Available data

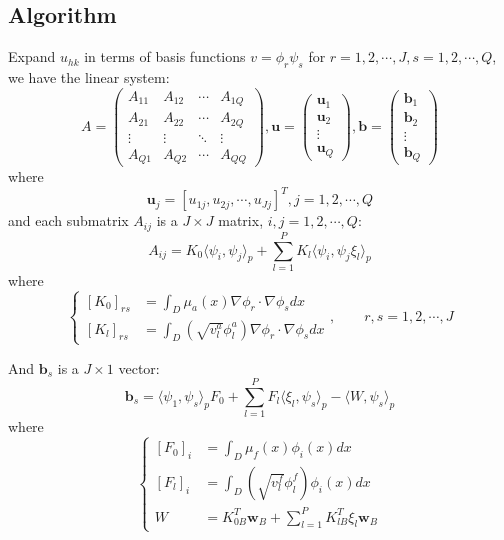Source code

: \subsection{Algorithm}
Expand $u_{hk}$ in terms of basis functions $v = \phi_r \psi_s$ for $r=1,2,\cdots, J, s=1,2,\cdots, Q$, we have the linear system:
\begin{equation}
    A = \begin{pmatrix}
        A_{11} & A_{12} & \cdots & A_{1Q}\\
        A_{21} & A_{22} & \cdots & A_{2Q}\\
        \vdots & \vdots & \ddots & \vdots\\
        A_{Q1} & A_{Q2} & \cdots & A_{QQ}
    \end{pmatrix},
    \mathbf{u} = \begin{pmatrix}
        \mathbf{u}_1\\
        \mathbf{u}_2\\
        \vdots\\
        \mathbf{u}_Q
    \end{pmatrix},
    \mathbf{b} = \begin{pmatrix}
        \mathbf{b}_1\\
        \mathbf{b}_2\\
        \vdots\\
        \mathbf{b}_Q
    \end{pmatrix}
\end{equation}
where
\begin{equation}
    \mathbf{u}_j = [u_{1j}, u_{2j}, \cdots, u_{Jj}]^T, j=1,2,\cdots, Q
\end{equation}
and each submatrix $A_{ij}$ is a $J\times J$ matrix, $i,j=1,2,\cdots, Q$:
\begin{equation}
    A_{ij} = K_0\langle \psi_i, \psi_j\rangle_p + \sum_{l=1}^{P}K_l\langle \psi_i, \psi_j\xi_l\rangle_p
\end{equation}
where
\begin{equation}\left\{
    \begin{aligned}
        \left[K_0\right]_{rs} &= \int_D \mu_a(x)\nabla\phi_r\cdot \nabla\phi_sdx\\
        \left[K_l\right]_{rs} &= \int_D (\sqrt{v_l^a}\phi_l^a)\nabla\phi_r\cdot \nabla\phi_sdx
    \end{aligned}\right., \qquad r,s=1,2,\cdots, J
\end{equation}

And $\mathbf{b}_s$ is a $J\times 1$ vector:
\begin{equation}
    \mathbf{b}_s = \langle \psi_1, \psi_s\rangle_pF_0 + \sum_{l=1}^{P}F_l\langle \xi_l, \psi_s\rangle_p - \langle W, \psi_s\rangle_p
\end{equation}
where
\begin{equation}\left\{
    \begin{aligned}
        \left[F_0\right]_{i} &= \int_D \mu_f(x)\phi_i(x)dx\\
        \left[F_l\right]_{i} &= \int_D (\sqrt{v_l^f}\phi_l^f)\phi_i(x)dx\\
        W &= K^T_{0B}\mathbf{w}_B+\sum_{l=1}^{P}K^T_{lB}\xi_l\mathbf{w}_B
    \end{aligned}\right.
\end{equation}

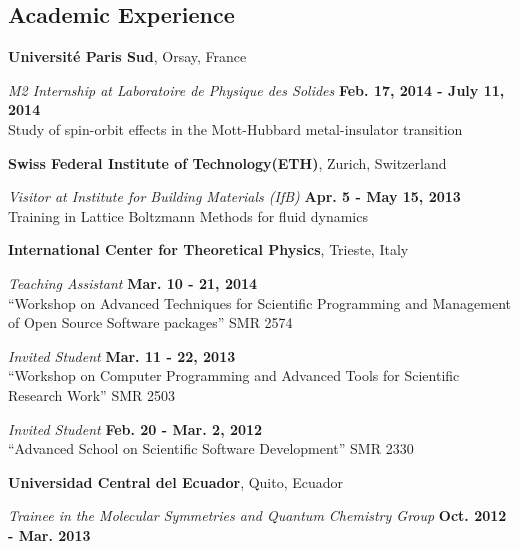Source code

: \documentclass[margin,line]{res}
\newenvironment{list1}{
  \begin{list}{\ding{113}}{%
      \setlength{\itemsep}{0in}
      \setlength{\parsep}{0in} \setlength{\parskip}{0in}
      \setlength{\topsep}{0in} \setlength{\partopsep}{0in}
      \setlength{\leftmargin}{0.17in}}}{\end{list}}
\begin{document}
\begin{resume}
\section{\sc Academic Experience}
  {\bf Université Paris Sud}, Orsay, France
  \begin{list1}
    \item[] {\em M2 Internship at Laboratoire de Physique des Solides}
\hfill {\bf Feb. 17, 2014 - July 11, 2014}\\
Study of spin-orbit effects in the Mott-Hubbard metal-insulator transition
  \end{list1}

  {\bf Swiss Federal Institute of Technology(ETH)}, Zurich, Switzerland
  \begin{list1}
    \item[] {\em Visitor at Institute for Building Materials (IfB)} \hfill {\bf
Apr. 5 - May 15, 2013}\\
    Training in Lattice Boltzmann Methods for fluid dynamics
  \end{list1}

  {\bf International Center for Theoretical Physics}, Trieste, Italy
  \begin{list1}
    \item[] {\em Teaching Assistant} \hfill {\bf Mar. 10 - 21, 2014} \\
    ``Workshop on Advanced Techniques for Scientific Programming and
Management of Open Source Software packages'' SMR 2574
    \item[] {\em Invited Student} \hfill {\bf Mar. 11 - 22, 2013} \\
    ``Workshop on Computer Programming and Advanced Tools for Scientific
    Research Work'' SMR 2503
    \item[] {\em Invited Student} \hfill {\bf Feb. 20 - Mar. 2, 2012} \\
    ``Advanced School on Scientific Software Development'' SMR 2330
  \end{list1}

  {\bf Universidad Central del Ecuador}, Quito, Ecuador
  \begin{list1}
    \item[] {\em Trainee in the Molecular Symmetries and Quantum Chemistry Group} \hfill {\bf Oct. 2012 - Mar. 2013}
  \end{list1}


\end{resume}
\end{document}
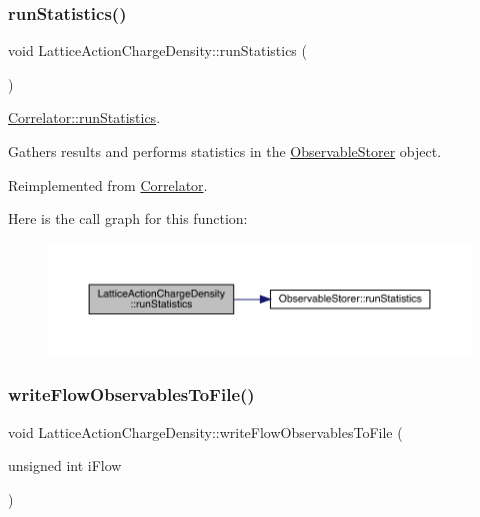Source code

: \subsubsection{\texorpdfstring{runStatistics()}{runStatistics()}}
{\footnotesize\ttfamily void Lattice\+Action\+Charge\+Density\+::run\+Statistics (\begin{DoxyParamCaption}{ }\end{DoxyParamCaption})\hspace{0.3cm}{\ttfamily [virtual]}}



\mbox{\hyperlink{class_correlator_a35197b1d12b62ef30b79c0138a26456e}{Correlator\+::run\+Statistics}}. 

Gathers results and performs statistics in the \mbox{\hyperlink{class_observable_storer}{Observable\+Storer}} object. 

Reimplemented from \mbox{\hyperlink{class_correlator_a35197b1d12b62ef30b79c0138a26456e}{Correlator}}.

Here is the call graph for this function\+:\nopagebreak
\begin{figure}[H]
\begin{center}
\leavevmode
\includegraphics[width=350pt]{class_lattice_action_charge_density_a21d608703811d2814e7f654588eaa0c0_cgraph}
\end{center}
\end{figure}
\mbox{\label{class_lattice_action_charge_density_a54226556dc1497c311e4a4d50bf44c26}} 
\subsubsection{\texorpdfstring{writeFlowObservablesToFile()}{writeFlowObservablesToFile()}}
{\footnotesize\ttfamily void Lattice\+Action\+Charge\+Density\+::write\+Flow\+Observables\+To\+File (\begin{DoxyParamCaption}\item[{unsigned int}]{i\+Flow }\end{DoxyParamCaption})\hspace{0.3cm}{\ttfamily [virtual]}}



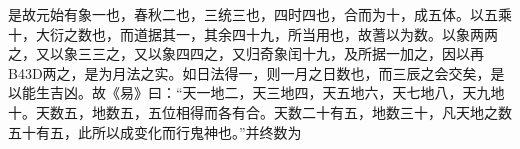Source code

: \documentclass[]{article}
\begin{document}
是故元始有象一也，春秋二也，三统三也，四时四也，合而为十，成五体。以五乘十，大衍之数也，而道据其一，其余四十九，所当用也，故蓍以为数。以象两两之，又以象三三之，又以象四四之，又归奇象闰十九，及所据一加之，因以再B43D两之，是为月法之实。如日法得一，则一月之日数也，而三辰之会交矣，是以能生吉凶。故《易》曰：``天一地二，天三地四，天五地六，天七地八，天九地十。天数五，地数五，五位相得而各有合。天数二十有五，地数三十，凡天地之数五十有五，此所以成变化而行鬼神也。''并终数为
\end{document}
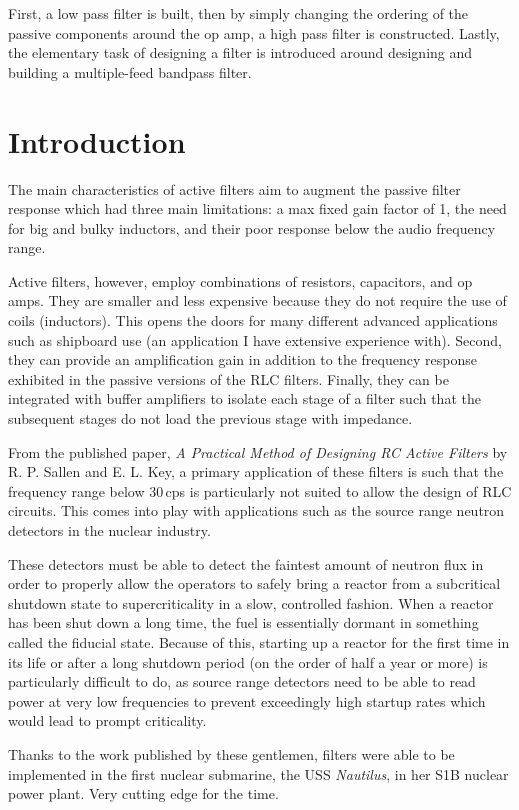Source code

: \documentclass[12pt]{article}
\begin{document}
First, a low pass filter is built, then by simply changing the ordering of the
passive components around the op amp, a high pass filter is constructed. Lastly,
the elementary task of designing a filter is introduced around designing and
building a multiple-feed bandpass filter.

\newpage
\section{Introduction}
The main characteristics of active filters aim to augment the passive filter
response which had three main limitations: a max fixed gain factor of 1, the
need for big and bulky inductors, and their poor response below the audio
frequency range.

Active filters, however, employ combinations of resistors,
capacitors, and op amps. They are smaller and less expensive because they do not
require the use of coils (inductors). This opens the doors for many different
advanced applications such as shipboard use (an application I have extensive
experience with). Second, they can provide an amplification gain in addition to
the frequency response exhibited in the passive versions of the RLC filters.
Finally, they can be integrated with buffer amplifiers to isolate each stage of
a filter such that the subsequent stages do not load the previous stage with
impedance.

From the published paper, \emph{A Practical Method of Designing RC Active
	Filters} by R. P. Sallen and E. L. Key, a primary application of these filters
is such that the frequency range below $30$\,cps is particularly not suited to
allow the design of RLC circuits. This comes into play with applications such as
the source range neutron detectors in the nuclear industry.

These detectors must be able to detect the faintest amount of neutron flux in
order to properly allow the operators to safely bring a reactor from a
subcritical shutdown state to supercriticality in a slow, controlled fashion.
When a reactor has been shut down a long time, the fuel is essentially dormant
in something called the fiducial state. Because of this, starting up a reactor
for the first time in its life or after a long shutdown period (on the order of
half a year or more) is particularly difficult to do, as source range detectors
need to be able to read power at very low frequencies to prevent exceedingly
high startup rates which would lead to prompt criticality.

Thanks to the work published by these gentlemen, filters were able to be
implemented in the first nuclear submarine, the USS \emph{Nautilus}, in her S1B
nuclear power plant. Very cutting edge for the time.
\end{document}
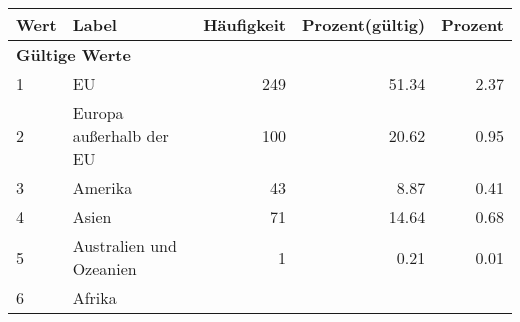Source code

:      \begin{longtable}{lXrrr}
     \toprule
     \textbf{Wert} & \textbf{Label} & \textbf{Häufigkeit} & \textbf{Prozent(gültig)} & \textbf{Prozent} \\
     \endhead
     \midrule
     \multicolumn{5}{l}{\textbf{Gültige Werte}}\\

     1 &
     \multicolumn{1}{X}{ EU   } &


       \num{249} &
       \num[round-mode=places,round-precision=2]{51.34} &
         \num[round-mode=places,round-precision=2]{2.37} \\

     2 &
     \multicolumn{1}{X}{ Europa außerhalb der EU   } &


       \num{100} &
       \num[round-mode=places,round-precision=2]{20.62} &
         \num[round-mode=places,round-precision=2]{0.95} \\

     3 &
     \multicolumn{1}{X}{ Amerika   } &


       \num{43} &
       \num[round-mode=places,round-precision=2]{8.87} &
         \num[round-mode=places,round-precision=2]{0.41} \\

     4 &
     \multicolumn{1}{X}{ Asien   } &


       \num{71} &
       \num[round-mode=places,round-precision=2]{14.64} &
         \num[round-mode=places,round-precision=2]{0.68} \\

     5 &
     \multicolumn{1}{X}{ Australien und Ozeanien   } &


       \num{1} &
       \num[round-mode=places,round-precision=2]{0.21} &
         \num[round-mode=places,round-precision=2]{0.01} \\

     6 &
     \multicolumn{1}{X}{ Afrika   } &



\end{longtable}
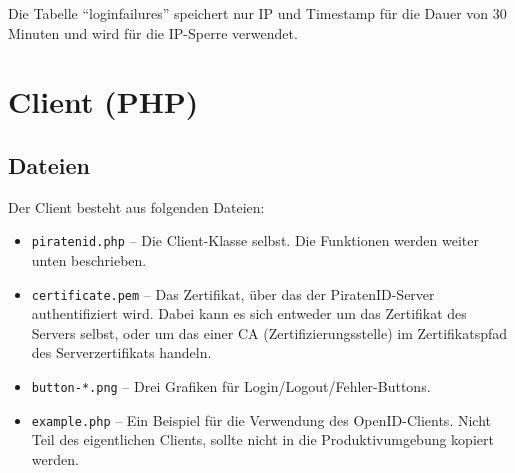 Die Tabelle "`loginfailures"' speichert nur IP und Timestamp für die Dauer von 30 Minuten und wird für die IP-Sperre verwendet.

\newpage
\section{Client (PHP)}


\subsection{Dateien}
Der Client besteht aus folgenden Dateien:
\begin{itemize}
	\item \texttt{piratenid.php} --
		Die Client-Klasse selbst. Die Funktionen werden weiter unten beschrieben.
	\item \texttt{certificate.pem} -- 
		Das Zertifikat, über das der PiratenID-Server authentifiziert wird.
		Dabei kann es sich entweder um das Zertifikat des Servers selbst,
		oder um das einer CA (Zertifizierungsstelle) im Zertifikatspfad des Serverzertifikats handeln.
	\item \texttt{button-*.png} --
		Drei Grafiken für Login/Logout/Fehler-Buttons.
	\item \texttt{example.php} --
		Ein Beispiel für die Verwendung des OpenID-Clients. Nicht Teil des eigentlichen Clients, sollte nicht in die Produktivumgebung kopiert werden.
\end{itemize}

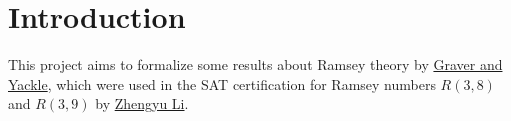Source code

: \chapter{Introduction}

This project aims to formalize some results about Ramsey theory by \href{https://www.sciencedirect.com/science/article/pii/S0021980068800389}{Graver and Yackle}, which were used in the SAT certification for Ramsey numbers $R(3,8)$ and $R(3,9)$ by \href{https://www.ijcai.org/proceedings/2025/0292.pdf}{Zhengyu Li}.
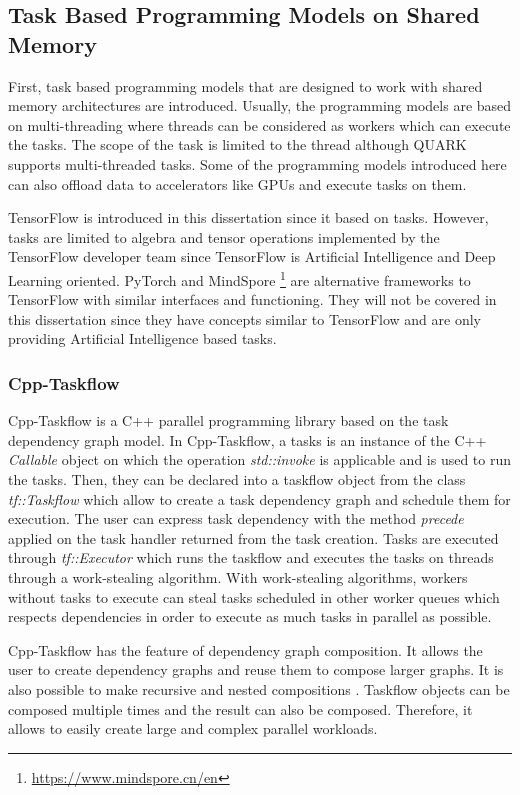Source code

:\subsection{Task Based Programming Models on Shared Memory}
First, task based programming models that are designed to work with shared memory architectures are introduced.
Usually, the programming models are based on multi-threading where threads can be considered as workers which can execute the tasks.
The scope of the task is limited to the thread although QUARK \cite{YarkKD2011} supports multi-threaded tasks.
Some of the programming models introduced here can also offload data to accelerators like GPUs and execute tasks on them.

TensorFlow \cite{AABBC2016} is introduced in this dissertation since it based on tasks.
However, tasks are limited to algebra and tensor operations implemented by the TensorFlow developer team since TensorFlow is Artificial Intelligence and Deep Learning oriented.
PyTorch \cite{PGMLB2019} and MindSpore \footnote{\url{https://www.mindspore.cn/en}} are alternative frameworks to TensorFlow with similar interfaces and functioning.
They will not be covered in this dissertation since they have concepts similar to TensorFlow and are only providing Artificial Intelligence based tasks.

\subsubsection{Cpp-Taskflow}
Cpp-Taskflow \cite{LiHGW2019a} \cite{HuLGW2019} is a C++ parallel programming library based on the task dependency graph model.
In Cpp-Taskflow, a tasks is an instance of the C++ \textit{Callable} object on which the operation \textit{std::invoke} is applicable and is used to run the tasks.
Then, they can be declared into a taskflow object from the class \textit{tf::Taskflow} which allow to create a task dependency graph and schedule them for execution.
The user can express task dependency with the method \textit{precede} applied on the task handler returned from the task creation.
Tasks are executed through \textit{tf::Executor} which runs the taskflow and executes the tasks on threads through a work-stealing algorithm.
With work-stealing algorithms, workers without tasks to execute can steal tasks scheduled in other worker queues which respects dependencies in order to execute as much tasks in parallel as possible.

Cpp-Taskflow has the feature of dependency graph composition.
It allows the user to create dependency graphs and reuse them to compose larger graphs.
It is also possible to make recursive and nested compositions \cite{LiHGW2019b}.
Taskflow objects can be composed multiple times and the result can also be composed.
Therefore, it allows to easily create large and complex parallel workloads.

Work instructions
Which lines of the data include the string "Scientific"? Copy each of them.

Task result
    ``Workshop on Advanced Techniques for Scientific Programming and
    ``Workshop on Computer Programming and Advanced Tools for Scientific
    ``Advanced School on Scientific Software Development'' SMR 2330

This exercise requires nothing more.